▶ [WHAT THE TASK REQUIRES]:
From the data below, return each line in which the string "https" is found.

▶ [DATA PROVIDED]:
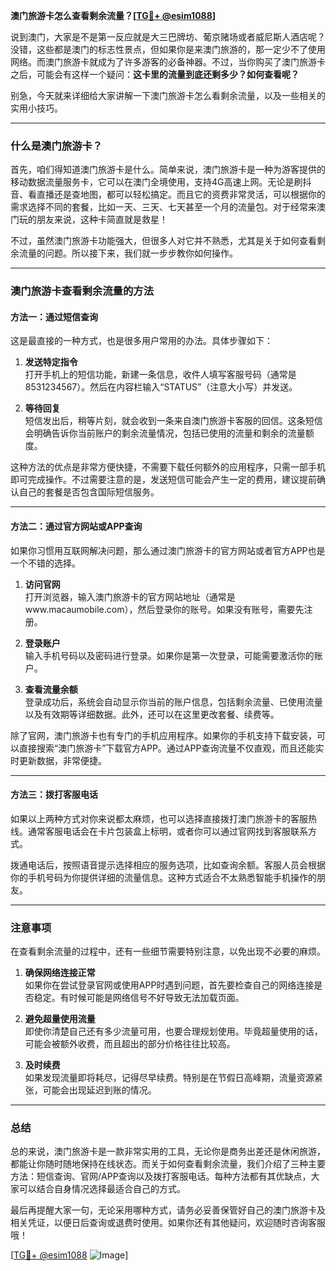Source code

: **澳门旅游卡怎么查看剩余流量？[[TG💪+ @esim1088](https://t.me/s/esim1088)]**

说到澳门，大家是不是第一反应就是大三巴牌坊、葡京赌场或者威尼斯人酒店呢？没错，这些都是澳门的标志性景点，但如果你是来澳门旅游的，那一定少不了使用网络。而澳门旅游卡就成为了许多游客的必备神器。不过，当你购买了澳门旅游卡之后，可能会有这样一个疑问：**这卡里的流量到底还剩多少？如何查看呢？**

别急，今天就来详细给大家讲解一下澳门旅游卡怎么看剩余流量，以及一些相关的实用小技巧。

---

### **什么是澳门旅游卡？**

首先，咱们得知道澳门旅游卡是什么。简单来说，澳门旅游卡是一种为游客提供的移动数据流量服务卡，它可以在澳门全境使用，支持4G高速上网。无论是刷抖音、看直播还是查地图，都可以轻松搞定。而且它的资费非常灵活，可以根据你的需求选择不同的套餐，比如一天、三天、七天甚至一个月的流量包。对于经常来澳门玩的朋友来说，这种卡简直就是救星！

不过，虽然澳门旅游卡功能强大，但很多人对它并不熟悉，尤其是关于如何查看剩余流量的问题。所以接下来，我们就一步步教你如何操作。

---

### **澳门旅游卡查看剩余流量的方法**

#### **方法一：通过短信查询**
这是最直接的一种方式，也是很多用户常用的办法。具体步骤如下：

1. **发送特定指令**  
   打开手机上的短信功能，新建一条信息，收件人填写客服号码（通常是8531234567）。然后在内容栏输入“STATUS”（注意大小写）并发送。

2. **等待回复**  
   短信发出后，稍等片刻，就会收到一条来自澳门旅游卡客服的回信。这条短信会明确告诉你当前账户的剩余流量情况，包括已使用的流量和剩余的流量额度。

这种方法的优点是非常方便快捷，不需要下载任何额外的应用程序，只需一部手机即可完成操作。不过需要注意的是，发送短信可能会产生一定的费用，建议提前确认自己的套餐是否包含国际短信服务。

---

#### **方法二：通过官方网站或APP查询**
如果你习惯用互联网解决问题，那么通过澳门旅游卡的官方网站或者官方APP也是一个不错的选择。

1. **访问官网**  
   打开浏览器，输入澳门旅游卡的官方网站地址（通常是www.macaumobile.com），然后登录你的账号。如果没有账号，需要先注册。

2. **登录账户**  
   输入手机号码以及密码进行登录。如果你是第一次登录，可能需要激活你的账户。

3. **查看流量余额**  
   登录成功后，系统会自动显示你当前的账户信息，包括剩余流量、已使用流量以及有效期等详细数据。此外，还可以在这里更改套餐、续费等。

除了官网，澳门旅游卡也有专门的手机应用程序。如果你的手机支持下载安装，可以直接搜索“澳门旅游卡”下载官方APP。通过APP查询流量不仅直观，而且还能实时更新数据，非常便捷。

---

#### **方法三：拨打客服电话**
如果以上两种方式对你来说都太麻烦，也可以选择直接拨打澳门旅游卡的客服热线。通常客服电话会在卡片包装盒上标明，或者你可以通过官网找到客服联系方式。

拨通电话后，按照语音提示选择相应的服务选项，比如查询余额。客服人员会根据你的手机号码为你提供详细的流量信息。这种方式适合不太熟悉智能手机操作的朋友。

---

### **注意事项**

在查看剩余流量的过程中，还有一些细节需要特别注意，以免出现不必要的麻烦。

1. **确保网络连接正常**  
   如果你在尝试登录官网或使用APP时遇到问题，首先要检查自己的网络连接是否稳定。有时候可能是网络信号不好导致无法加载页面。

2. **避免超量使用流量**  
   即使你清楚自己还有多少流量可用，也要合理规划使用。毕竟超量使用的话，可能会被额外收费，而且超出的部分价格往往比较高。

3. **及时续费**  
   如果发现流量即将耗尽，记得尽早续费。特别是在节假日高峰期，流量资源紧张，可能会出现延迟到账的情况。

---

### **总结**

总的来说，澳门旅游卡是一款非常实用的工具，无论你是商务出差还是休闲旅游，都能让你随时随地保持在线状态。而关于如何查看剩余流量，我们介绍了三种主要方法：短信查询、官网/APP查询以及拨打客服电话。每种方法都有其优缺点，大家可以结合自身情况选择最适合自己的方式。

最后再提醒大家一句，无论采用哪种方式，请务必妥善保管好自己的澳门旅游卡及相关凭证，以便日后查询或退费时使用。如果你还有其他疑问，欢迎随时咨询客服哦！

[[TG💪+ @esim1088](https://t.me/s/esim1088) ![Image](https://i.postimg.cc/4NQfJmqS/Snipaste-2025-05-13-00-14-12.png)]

...

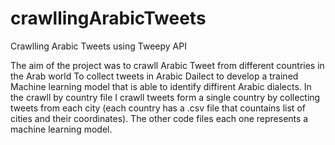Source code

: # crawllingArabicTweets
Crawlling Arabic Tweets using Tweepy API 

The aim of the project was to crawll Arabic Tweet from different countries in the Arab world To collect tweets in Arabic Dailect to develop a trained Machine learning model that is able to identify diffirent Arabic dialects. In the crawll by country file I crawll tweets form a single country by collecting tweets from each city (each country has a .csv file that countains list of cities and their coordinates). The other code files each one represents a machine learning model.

▶ [FINISHED TASK]:
: **澳门旅游卡怎么查看剩余流量？[[TG💪+ @esim1088](https://t.me/s/esim1088)]**
[[TG💪+ @esim1088](https://t.me/s/esim1088) ![Image](https://i.postimg.cc/4NQfJmqS/Snipaste-2025-05-13-00-14-12.png)]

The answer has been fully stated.